As referred to Why non-trivial solution only if determinant is zero,
that says "$(A−\lambda I)x=0$ has a nontrivial solution (a solution where $x\neq 0$) if and only if $\det(A−\lambda I)=0$ "
which I assume that can imply $(Ax=0)$ $\land$ $(x\neq 0)$ $\iff \det(A)=0$ for any square matrix $A$ and vector $x$
that can further imply $\det(A)=0 \implies (Ax=0) \land (x\neq 0)$ for any square matrix $A$ and vector $x$
But when $\begin{gather} A = \begin{bmatrix} 1 & 1 \\1 & 1 \end{bmatrix} \end{gather}$ which $\det(A)=0$, it doesn't imply $(Ax=0) \land (x\neq 0)$ for any vector $x$ because there exists a vector $x = \begin{bmatrix} 2 \\3 \end{bmatrix} ≠ \begin{bmatrix} 0 \\0 \end{bmatrix}$ but $Ax = \begin{bmatrix} 1 & 1 \\1 & 1 \end{bmatrix} \begin{bmatrix} 2 \\3 \end{bmatrix} = \begin{bmatrix} 5 \\5 \end{bmatrix} ≠ \begin{bmatrix} 0 \\0 \end{bmatrix} $
So I am confused and wonder if it is actually "$(Ax=0)$ $\land$ $(x\neq 0)$ $\implies det(A)=0$" ?

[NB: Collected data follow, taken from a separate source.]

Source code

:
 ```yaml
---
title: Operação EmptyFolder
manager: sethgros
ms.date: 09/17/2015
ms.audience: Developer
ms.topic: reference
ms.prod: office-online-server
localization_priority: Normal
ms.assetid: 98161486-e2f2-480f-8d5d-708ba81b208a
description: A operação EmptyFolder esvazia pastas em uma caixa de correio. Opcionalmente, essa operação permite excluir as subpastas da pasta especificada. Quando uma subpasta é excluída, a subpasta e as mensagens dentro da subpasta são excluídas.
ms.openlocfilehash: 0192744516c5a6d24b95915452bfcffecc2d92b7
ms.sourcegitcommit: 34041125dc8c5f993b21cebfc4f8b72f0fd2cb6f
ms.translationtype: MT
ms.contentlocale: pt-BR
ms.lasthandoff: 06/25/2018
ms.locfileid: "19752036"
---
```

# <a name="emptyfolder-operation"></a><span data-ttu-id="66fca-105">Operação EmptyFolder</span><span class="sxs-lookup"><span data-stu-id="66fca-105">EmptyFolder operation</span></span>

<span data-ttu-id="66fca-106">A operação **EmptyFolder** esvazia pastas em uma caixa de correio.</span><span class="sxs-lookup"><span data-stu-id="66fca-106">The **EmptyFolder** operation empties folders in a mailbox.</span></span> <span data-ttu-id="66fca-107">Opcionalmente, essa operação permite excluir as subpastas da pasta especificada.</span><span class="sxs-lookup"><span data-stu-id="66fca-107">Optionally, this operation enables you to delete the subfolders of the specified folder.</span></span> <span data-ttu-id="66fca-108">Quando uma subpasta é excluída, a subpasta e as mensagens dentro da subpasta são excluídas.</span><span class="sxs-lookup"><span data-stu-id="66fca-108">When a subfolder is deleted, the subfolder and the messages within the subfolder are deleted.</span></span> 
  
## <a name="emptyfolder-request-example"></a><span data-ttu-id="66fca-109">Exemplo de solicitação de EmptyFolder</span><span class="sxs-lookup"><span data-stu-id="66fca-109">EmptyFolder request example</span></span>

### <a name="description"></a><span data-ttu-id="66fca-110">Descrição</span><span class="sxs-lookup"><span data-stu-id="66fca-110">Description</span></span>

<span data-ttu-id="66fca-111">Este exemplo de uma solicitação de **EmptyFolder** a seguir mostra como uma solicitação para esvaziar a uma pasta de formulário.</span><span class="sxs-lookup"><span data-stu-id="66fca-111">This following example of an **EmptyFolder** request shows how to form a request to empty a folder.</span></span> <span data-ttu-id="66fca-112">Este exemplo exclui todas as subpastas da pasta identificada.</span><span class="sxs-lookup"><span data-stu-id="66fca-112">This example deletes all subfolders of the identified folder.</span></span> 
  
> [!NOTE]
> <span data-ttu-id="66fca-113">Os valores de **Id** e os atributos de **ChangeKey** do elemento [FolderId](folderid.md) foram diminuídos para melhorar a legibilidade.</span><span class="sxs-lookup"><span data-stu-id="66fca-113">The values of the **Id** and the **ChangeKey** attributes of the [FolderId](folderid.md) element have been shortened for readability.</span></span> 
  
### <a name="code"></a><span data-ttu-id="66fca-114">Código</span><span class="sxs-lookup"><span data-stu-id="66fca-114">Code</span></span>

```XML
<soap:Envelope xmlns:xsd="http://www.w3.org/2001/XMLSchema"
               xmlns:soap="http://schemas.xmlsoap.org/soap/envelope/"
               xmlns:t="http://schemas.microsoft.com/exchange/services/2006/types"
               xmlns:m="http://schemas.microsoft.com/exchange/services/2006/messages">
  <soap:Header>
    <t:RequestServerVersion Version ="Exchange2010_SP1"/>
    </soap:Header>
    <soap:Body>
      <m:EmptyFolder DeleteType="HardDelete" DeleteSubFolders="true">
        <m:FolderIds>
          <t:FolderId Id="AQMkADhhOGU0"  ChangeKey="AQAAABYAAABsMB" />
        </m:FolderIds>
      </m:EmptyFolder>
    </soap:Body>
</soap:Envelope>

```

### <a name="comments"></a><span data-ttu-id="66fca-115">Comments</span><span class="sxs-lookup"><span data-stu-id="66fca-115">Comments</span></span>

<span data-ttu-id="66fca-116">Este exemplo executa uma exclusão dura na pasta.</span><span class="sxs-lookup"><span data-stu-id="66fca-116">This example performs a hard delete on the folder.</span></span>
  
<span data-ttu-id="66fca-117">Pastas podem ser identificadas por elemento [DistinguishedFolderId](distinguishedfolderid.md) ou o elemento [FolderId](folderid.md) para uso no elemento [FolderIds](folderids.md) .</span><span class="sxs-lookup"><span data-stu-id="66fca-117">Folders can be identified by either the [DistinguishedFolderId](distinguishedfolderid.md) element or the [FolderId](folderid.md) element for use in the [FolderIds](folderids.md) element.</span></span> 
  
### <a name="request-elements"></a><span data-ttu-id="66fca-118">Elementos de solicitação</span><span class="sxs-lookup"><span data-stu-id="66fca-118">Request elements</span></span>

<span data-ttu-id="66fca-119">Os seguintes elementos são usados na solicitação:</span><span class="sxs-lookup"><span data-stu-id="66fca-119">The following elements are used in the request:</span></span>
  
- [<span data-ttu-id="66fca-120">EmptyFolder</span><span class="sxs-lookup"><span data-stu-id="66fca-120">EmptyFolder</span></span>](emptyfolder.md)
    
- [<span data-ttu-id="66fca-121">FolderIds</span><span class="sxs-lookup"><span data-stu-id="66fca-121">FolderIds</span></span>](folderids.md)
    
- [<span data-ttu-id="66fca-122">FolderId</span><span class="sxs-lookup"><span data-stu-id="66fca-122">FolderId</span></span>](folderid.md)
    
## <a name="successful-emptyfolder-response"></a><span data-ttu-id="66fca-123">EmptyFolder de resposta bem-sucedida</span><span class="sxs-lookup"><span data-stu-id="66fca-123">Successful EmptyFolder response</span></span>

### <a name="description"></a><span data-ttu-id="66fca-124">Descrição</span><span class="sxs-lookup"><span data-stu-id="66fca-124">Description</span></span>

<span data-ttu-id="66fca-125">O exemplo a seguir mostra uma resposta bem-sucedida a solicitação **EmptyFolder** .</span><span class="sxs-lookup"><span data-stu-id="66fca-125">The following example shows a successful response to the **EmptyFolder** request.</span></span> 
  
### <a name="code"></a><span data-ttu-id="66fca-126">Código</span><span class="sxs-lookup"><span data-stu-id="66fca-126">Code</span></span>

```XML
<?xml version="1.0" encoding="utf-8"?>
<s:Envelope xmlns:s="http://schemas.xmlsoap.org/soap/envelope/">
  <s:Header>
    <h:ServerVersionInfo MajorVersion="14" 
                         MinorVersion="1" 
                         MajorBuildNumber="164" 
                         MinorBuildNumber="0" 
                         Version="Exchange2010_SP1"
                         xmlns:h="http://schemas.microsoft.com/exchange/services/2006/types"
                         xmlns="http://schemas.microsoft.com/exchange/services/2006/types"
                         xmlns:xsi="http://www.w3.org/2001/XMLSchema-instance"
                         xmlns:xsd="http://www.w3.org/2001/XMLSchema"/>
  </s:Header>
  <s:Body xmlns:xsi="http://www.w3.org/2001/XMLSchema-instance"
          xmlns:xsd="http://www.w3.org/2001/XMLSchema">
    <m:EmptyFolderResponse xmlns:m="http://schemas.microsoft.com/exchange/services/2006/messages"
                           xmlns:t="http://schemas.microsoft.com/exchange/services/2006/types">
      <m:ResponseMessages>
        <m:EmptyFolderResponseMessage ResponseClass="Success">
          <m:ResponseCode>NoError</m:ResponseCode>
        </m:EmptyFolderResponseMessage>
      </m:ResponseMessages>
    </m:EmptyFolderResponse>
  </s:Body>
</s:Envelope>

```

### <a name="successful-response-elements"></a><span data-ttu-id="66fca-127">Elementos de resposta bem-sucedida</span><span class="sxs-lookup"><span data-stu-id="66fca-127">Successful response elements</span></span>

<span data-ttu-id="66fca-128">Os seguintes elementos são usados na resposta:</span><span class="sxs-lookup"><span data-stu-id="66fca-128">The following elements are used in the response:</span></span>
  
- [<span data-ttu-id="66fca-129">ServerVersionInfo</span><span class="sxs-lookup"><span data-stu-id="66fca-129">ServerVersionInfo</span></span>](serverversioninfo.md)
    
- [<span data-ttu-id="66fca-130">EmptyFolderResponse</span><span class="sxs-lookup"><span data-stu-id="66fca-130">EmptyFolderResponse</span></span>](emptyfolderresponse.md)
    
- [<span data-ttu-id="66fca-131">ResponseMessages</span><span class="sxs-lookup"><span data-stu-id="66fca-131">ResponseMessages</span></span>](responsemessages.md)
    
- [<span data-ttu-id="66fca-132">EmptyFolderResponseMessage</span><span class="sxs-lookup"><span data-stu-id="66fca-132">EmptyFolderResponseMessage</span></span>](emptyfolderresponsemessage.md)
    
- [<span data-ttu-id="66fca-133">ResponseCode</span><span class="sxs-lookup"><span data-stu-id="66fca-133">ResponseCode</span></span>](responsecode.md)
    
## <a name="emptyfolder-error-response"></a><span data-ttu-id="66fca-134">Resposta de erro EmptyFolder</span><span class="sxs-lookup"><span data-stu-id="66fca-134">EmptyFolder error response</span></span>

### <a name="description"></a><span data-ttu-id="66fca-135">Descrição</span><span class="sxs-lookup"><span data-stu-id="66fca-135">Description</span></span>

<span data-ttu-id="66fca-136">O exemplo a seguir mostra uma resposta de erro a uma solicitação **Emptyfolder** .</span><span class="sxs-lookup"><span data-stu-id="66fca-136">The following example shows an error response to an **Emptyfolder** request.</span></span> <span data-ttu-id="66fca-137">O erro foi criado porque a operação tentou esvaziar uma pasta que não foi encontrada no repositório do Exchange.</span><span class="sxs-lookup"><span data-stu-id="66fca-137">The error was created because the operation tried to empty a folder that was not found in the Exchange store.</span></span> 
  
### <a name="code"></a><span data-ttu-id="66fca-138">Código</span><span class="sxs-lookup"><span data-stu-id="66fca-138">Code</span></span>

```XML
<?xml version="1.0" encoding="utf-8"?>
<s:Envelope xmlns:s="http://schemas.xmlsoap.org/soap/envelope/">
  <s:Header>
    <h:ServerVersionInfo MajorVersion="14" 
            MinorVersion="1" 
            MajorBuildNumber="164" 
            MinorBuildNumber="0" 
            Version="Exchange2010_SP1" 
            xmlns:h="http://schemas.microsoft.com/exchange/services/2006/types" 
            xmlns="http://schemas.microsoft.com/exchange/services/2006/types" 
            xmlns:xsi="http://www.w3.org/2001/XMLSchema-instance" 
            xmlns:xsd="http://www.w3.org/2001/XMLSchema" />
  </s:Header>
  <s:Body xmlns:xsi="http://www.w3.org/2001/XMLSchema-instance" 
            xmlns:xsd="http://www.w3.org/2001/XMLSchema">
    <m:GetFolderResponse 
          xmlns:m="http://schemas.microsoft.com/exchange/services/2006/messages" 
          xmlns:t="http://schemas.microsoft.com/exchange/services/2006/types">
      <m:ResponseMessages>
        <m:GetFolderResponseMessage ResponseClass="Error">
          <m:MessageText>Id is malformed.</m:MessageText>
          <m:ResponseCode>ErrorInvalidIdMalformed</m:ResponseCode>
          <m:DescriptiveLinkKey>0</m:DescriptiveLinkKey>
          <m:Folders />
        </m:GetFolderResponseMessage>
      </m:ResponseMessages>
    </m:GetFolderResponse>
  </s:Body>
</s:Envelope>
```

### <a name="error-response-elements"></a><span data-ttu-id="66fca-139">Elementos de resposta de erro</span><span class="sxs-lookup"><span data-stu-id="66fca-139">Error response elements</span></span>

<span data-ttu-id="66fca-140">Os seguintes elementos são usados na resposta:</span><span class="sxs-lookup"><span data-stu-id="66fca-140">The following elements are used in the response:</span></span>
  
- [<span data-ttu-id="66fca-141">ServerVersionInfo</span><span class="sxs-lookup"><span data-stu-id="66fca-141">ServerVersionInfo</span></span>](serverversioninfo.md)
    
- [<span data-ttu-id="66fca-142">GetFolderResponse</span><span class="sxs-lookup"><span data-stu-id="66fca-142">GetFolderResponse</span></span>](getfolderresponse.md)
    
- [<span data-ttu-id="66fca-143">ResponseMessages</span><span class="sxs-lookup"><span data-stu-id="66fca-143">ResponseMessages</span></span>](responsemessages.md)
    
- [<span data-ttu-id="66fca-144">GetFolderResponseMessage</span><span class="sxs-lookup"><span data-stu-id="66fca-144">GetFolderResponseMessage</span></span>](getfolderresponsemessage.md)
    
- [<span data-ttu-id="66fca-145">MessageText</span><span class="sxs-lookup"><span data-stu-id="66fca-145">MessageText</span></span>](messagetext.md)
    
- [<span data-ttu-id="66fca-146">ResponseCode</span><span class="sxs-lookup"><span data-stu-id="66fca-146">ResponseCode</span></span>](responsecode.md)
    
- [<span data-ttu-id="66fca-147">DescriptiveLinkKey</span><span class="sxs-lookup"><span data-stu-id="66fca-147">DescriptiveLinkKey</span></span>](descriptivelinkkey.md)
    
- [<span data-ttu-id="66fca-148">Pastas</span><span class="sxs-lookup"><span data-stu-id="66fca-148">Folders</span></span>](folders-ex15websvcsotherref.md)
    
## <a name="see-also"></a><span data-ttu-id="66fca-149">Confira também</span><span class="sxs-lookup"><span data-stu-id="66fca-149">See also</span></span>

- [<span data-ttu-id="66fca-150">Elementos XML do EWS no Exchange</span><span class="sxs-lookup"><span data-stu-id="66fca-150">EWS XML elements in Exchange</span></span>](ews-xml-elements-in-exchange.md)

It is a matter of quantifiers:
The statement is not $$\forall x \neq 0: Ax = 0 \Leftrightarrow \det A = 0$$
but rather $$\exists x \neq 0: Ax = 0 \Leftrightarrow \det A = 0 ~~.$$
In particular, this means that if $\det A = 0$, then there exists a vector $x \neq 0$ s.t. $Ax = 0$. Not just any vector; some vector.
In your case of $A := \begin{pmatrix} 1 & 1 \\ 1 & 1 \end{pmatrix}$, the vector $x := \begin{pmatrix} 1 \\ -1 \end{pmatrix}$ is not $0$, but $Ax = 0$.